:: What is needed ::
Pick out every line of the entries below where "documentclass" occurs, and copy those lines.

Information START

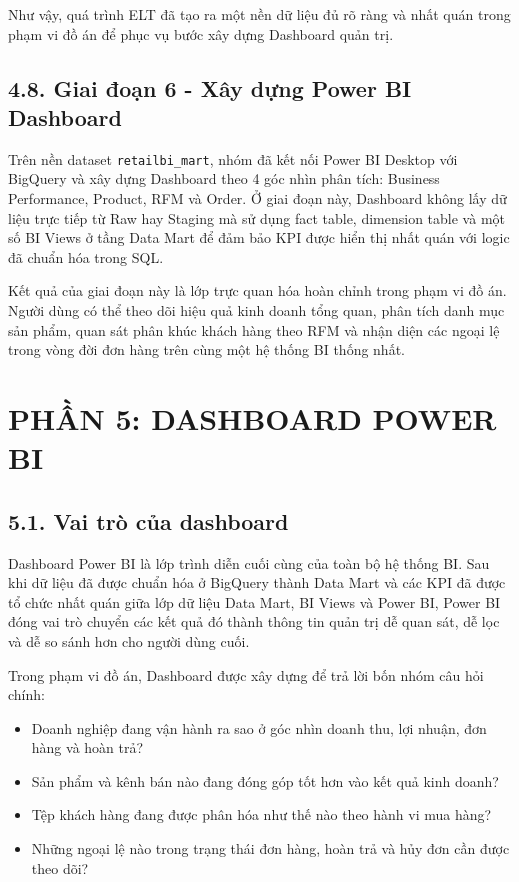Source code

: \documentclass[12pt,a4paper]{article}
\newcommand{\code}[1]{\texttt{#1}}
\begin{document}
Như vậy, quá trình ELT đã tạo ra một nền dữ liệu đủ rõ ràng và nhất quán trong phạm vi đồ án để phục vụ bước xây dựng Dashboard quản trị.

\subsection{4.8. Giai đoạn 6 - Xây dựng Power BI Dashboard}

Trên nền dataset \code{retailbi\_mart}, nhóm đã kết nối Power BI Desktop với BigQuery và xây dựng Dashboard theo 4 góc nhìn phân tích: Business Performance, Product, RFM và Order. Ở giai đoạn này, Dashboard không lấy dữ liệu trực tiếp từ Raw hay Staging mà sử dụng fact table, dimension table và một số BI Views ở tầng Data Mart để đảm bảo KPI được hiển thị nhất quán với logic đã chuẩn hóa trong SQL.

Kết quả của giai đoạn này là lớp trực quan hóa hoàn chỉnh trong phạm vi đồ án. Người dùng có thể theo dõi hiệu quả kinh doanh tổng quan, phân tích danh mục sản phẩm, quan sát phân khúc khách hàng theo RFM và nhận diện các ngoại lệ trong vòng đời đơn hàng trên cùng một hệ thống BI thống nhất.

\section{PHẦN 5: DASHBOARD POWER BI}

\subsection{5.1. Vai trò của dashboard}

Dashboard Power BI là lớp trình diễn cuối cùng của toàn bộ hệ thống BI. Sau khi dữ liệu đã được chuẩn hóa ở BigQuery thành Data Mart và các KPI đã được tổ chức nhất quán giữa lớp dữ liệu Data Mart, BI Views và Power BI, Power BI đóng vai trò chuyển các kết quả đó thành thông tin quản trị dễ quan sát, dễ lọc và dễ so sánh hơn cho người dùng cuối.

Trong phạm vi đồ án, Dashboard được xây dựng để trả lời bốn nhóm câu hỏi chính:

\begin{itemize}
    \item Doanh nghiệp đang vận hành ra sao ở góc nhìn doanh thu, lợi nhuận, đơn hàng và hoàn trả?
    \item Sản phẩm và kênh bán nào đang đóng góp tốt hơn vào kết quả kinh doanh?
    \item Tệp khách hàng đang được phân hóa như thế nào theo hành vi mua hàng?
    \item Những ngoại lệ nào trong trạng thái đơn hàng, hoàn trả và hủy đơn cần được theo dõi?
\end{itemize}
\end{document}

Information END
Information START

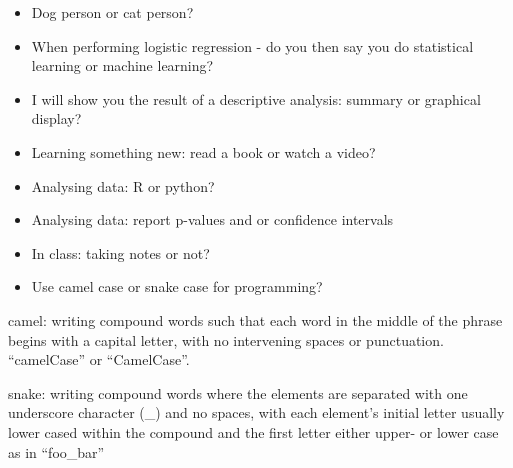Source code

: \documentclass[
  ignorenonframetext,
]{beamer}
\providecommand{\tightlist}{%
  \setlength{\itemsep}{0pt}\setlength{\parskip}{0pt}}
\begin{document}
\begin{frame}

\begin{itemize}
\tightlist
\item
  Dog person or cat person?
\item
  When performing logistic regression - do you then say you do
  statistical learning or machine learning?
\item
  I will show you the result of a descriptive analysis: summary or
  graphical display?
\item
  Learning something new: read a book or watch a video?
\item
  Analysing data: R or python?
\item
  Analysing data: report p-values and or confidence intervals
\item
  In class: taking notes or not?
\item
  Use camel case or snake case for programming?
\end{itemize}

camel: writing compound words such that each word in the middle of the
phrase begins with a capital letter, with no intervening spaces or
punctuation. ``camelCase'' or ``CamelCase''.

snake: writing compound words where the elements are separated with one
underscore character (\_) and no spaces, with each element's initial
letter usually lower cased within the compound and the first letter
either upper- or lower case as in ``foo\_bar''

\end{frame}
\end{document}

Information END

:: Solution below ::
: \documentclass[12pt,a4paper]{article}
: \documentclass[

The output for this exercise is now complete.